When was the last time you found yourself without a credit card or Apple pay, desperately searching for coins in your pockets to pay for something? Or the last time you were on the hunt for a cashpoint, unable to pay for essentials without one?
Probably a very long time ago, to be honest. Cash has been in terminal decline for years and that drop-off was spurred on by covid lockdowns, which fuelled a sharp drop-off in cash usage and triggered a push by the big retail banks to scale back their physical footprints.
But that inexorable shift may be in danger of leaving swathes of vulnerable people cut off from the payments system entirely.
“We’ve got about 55 million people [in this country] who are very happy using their iPhones and digital payments. But we’ve got about five million who are heavy cash users,” the chief of the UK’s ATM network Link John Howells, tells City A.M. in an interview.
“If cash stopped being available or stopped being accepted, we’d have enormous hardship for five million people – that’s far too big a group of the community to abandon.”
Link is the largest interbank network in the UK and operates the country’s 70,000 cash points. Its machines have fuelled the economy in Britain’s towns, high streets and villages for decades but now face an existential threat.
That threat has turned a large part of its role into a campaigning one. While rural villages and towns may seem a world away from the boardrooms of the big lenders in London, Howells says his job is to join the dots and remind those banks of the stragglers left behind the more structural trends in the economy.
“It’s a very different world from a city centre to a rural village or somewhere [in] Northern Ireland, rural Scotland, Devon and Cornwall,” he says. “When you go out [of the cities], you’ve got […] high streets who are heavy cash users, consumers who are reliant on cash – retired and less well paid people.”
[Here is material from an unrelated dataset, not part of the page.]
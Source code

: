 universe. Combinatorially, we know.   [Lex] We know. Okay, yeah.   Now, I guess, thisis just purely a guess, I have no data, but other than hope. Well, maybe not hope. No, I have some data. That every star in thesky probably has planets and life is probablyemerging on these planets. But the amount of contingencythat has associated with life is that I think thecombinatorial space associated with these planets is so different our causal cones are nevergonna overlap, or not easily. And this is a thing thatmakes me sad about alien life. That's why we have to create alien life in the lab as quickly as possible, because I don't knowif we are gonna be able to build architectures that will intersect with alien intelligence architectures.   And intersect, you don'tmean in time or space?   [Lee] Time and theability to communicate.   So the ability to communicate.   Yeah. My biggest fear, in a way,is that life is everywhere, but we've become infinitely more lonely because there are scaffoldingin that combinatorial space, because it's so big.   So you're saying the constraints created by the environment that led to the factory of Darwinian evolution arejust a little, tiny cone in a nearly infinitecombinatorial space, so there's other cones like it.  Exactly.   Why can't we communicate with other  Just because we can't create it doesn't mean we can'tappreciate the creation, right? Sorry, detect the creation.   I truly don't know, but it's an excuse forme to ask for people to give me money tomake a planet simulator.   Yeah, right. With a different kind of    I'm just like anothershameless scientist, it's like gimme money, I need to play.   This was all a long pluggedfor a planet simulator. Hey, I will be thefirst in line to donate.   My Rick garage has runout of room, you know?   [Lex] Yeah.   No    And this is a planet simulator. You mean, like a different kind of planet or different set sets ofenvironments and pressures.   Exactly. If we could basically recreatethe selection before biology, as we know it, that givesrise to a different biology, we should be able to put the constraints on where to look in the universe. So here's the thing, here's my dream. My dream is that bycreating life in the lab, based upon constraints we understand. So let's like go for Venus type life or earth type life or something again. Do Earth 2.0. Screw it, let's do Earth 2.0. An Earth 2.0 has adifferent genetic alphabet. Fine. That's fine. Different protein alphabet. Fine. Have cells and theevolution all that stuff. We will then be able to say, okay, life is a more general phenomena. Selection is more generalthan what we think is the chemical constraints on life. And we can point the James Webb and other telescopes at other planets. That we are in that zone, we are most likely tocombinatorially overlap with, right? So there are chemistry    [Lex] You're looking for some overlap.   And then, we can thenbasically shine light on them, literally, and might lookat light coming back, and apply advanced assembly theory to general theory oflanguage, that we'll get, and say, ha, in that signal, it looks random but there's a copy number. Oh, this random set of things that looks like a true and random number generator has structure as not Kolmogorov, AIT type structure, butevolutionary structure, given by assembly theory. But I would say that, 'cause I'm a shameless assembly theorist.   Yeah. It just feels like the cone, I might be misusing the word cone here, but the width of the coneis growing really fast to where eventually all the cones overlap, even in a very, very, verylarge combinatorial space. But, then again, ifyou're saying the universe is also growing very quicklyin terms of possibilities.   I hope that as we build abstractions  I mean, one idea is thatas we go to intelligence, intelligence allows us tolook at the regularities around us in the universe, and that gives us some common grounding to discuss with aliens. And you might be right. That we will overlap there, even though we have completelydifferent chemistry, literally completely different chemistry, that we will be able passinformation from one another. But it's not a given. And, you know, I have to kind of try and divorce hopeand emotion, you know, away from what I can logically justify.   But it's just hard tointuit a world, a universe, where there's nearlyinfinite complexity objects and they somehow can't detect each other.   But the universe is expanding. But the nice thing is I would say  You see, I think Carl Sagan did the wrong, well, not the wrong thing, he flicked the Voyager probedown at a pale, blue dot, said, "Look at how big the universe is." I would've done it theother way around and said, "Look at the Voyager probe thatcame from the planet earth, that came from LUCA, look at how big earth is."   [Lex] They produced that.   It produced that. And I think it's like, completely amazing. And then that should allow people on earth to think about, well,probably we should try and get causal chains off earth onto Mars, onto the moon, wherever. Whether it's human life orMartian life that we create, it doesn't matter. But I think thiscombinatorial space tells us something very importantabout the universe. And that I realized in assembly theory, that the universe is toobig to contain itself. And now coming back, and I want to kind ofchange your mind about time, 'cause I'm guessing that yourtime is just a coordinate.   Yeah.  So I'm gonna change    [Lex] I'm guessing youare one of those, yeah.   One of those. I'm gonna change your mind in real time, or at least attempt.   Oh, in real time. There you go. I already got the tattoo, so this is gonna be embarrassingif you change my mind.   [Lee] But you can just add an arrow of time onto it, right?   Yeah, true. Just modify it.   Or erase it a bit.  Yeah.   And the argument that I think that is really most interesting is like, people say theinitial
That position can put the network at loggerheads with its members at times – particularly the UK’s big lenders – who are on a mission to slash costs, cull branches and invest as much cash as possible in their digital offerings.
More than half of the UK’s bank branches, some 5162, have already been wiped out since 2015, according to consumer group Which?, meaning that free ATM usage has disappeared with them. The move to slash the footprint also shows no signs of slowing and a further 206 branches are set to close by the end of 2023.
Funding the ATM network and Link as an organisation costs its 34 members £358m and £15m every year, respectively. The fees are based on usage, meaning the big retail banks are paying the lion’s share of the fees as it’s their customers largely still withdrawing money.
The newer crop of digital first banks meanwhile, whose customers are not in need of branches and cash points, have opted out of the networks and saved themself hefty costs.
And those fees levied for the ATM upkeep look increasingly large given the scale of cash usage. British shoppers used cash in just 15 per cent of transactions in 2021 – the most recent full year data. That figure was half the level of the year before and down from nearly 40 per cent before the pandemic, the British Retail Consortium found.
Howell’s fear is that banks may decide to pull out and defund the network before the population is entirely ready to shift to digital.
“We’ve got 34 members of Link, and at any one point there’ll be some thinking about, ‘can we save costs’, ‘can we reduce our cash costs’. But the thing about a payments network is everybody’s got to be in it or it doesn’t work,” he says.
“Because if one goes, that means all the others are paying for the ATM network and the customers of the one [get a] free ride.”
Howells mission though was given a major boost by the inclusion of an amendment to the financial services and markets bill which will enshrine access to cash in law and allow regulators to clampdown on lenders and across the country.
“Before the legislation was coming in, we were walking blindfolds to the blind to a cliff edge,” he says.
Link’s solution alongside that legislative reform is now to roll out a host of Post Office-led pseudo bank branches across the country that can plug the gap left by lenders when the last branches in a particular location closes, funded by the banks. The branches are already popping up across the UK and one was recently rolled out in West London in Acton.
But even with those solutions in place, he argues the problem will rear its head again as digital transformation moves on at pace. He says the government needs to do more to roll the turf as digital payments takeover completely
“When we turned off analogue TV and switched it to digital 15 years ago, policymakers recognised you had to have a national programme to make sure everybody was able to use it.
“We need the same with digital payments – we need to have a national programme to make sure that we can get everybody using digital payments over the next decade.”
Link, he believes, will become redundant in its current form in the next twenty years as cash is phased out. Then it will likely move onto a digital inclusion campaign as the next wave of payments innovation comes around.
“We’re not here to lobby for cash,” he says. “Our job is to make sure that the consumers who still rely on it don’t suddenly find it collapses and disappears.”